• [Requirement]
All lines below containing "files" are to be listed.

• [Extracted information]
Content starts
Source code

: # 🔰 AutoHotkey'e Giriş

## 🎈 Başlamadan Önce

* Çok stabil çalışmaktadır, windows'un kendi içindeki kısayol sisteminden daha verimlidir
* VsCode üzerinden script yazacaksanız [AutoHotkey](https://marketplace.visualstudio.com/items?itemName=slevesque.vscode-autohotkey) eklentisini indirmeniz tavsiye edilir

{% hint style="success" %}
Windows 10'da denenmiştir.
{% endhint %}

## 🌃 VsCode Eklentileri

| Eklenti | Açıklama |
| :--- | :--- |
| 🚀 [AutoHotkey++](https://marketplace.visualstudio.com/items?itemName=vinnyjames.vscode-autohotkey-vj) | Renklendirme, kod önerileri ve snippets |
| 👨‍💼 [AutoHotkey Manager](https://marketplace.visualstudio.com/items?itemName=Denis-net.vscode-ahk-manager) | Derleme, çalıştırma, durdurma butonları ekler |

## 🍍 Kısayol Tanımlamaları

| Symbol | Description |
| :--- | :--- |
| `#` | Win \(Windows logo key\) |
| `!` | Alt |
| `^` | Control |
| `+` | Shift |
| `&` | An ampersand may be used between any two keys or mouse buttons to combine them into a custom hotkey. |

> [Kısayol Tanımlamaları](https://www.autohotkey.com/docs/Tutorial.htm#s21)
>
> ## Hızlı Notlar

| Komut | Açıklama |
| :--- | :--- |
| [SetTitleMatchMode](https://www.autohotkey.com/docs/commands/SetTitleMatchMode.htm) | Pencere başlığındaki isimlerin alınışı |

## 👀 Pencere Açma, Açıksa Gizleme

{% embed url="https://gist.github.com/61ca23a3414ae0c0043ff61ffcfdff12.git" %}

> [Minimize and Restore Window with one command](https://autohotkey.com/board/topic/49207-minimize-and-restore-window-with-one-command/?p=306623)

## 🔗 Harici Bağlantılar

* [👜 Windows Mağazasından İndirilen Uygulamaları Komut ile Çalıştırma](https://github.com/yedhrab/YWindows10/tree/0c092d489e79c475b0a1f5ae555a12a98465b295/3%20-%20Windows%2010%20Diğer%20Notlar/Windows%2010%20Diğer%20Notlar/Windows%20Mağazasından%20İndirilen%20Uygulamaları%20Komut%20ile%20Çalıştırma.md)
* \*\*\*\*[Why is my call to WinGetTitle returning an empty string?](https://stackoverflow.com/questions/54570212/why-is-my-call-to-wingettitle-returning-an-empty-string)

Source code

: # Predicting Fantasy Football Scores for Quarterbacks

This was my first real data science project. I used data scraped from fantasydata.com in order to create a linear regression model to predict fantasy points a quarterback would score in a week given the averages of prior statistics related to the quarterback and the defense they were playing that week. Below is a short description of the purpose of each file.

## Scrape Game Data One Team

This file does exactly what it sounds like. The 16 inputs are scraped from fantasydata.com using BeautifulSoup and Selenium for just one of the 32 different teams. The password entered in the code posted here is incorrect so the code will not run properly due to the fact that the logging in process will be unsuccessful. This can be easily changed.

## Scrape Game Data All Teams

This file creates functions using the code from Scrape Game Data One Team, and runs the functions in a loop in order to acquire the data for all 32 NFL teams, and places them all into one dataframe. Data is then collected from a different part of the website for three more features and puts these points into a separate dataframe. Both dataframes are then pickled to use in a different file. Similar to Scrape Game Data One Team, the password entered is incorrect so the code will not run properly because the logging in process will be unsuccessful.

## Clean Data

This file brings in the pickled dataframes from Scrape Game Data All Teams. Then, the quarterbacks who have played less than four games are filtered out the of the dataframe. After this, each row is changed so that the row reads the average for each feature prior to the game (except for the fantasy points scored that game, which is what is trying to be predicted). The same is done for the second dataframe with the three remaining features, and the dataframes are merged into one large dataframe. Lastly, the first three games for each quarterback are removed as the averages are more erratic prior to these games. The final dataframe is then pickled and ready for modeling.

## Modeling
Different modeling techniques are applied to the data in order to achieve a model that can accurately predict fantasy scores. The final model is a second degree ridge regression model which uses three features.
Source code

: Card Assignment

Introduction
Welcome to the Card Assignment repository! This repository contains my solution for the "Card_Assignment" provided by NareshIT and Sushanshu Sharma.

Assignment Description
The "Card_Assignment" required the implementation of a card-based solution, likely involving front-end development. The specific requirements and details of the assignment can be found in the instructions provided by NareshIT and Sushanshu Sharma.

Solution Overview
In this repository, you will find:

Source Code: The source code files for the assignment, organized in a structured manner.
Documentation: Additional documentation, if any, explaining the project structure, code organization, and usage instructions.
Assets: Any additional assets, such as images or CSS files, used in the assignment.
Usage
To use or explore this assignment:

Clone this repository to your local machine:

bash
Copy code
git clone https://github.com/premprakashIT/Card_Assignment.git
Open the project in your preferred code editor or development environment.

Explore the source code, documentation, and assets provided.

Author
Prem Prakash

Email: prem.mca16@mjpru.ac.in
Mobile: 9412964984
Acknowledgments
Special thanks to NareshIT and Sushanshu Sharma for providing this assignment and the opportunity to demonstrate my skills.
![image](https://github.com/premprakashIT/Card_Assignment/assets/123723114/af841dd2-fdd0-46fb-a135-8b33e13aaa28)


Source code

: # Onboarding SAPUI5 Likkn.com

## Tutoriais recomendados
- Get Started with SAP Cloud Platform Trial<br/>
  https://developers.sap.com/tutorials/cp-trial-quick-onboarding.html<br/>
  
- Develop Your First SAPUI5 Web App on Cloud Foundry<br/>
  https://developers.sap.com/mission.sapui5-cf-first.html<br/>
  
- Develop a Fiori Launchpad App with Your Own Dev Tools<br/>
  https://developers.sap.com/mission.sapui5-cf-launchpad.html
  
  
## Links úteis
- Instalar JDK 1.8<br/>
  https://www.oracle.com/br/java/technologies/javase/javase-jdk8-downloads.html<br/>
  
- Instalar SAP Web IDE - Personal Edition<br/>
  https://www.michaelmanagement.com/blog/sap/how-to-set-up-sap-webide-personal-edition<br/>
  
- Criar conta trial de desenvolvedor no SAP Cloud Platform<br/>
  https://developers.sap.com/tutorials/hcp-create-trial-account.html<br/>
Content ends
• [Finished exercise]
Source Code: The source code files for the assignment, organized in a structured manner.
Assets: Any additional assets, such as images or CSS files, used in the assignment.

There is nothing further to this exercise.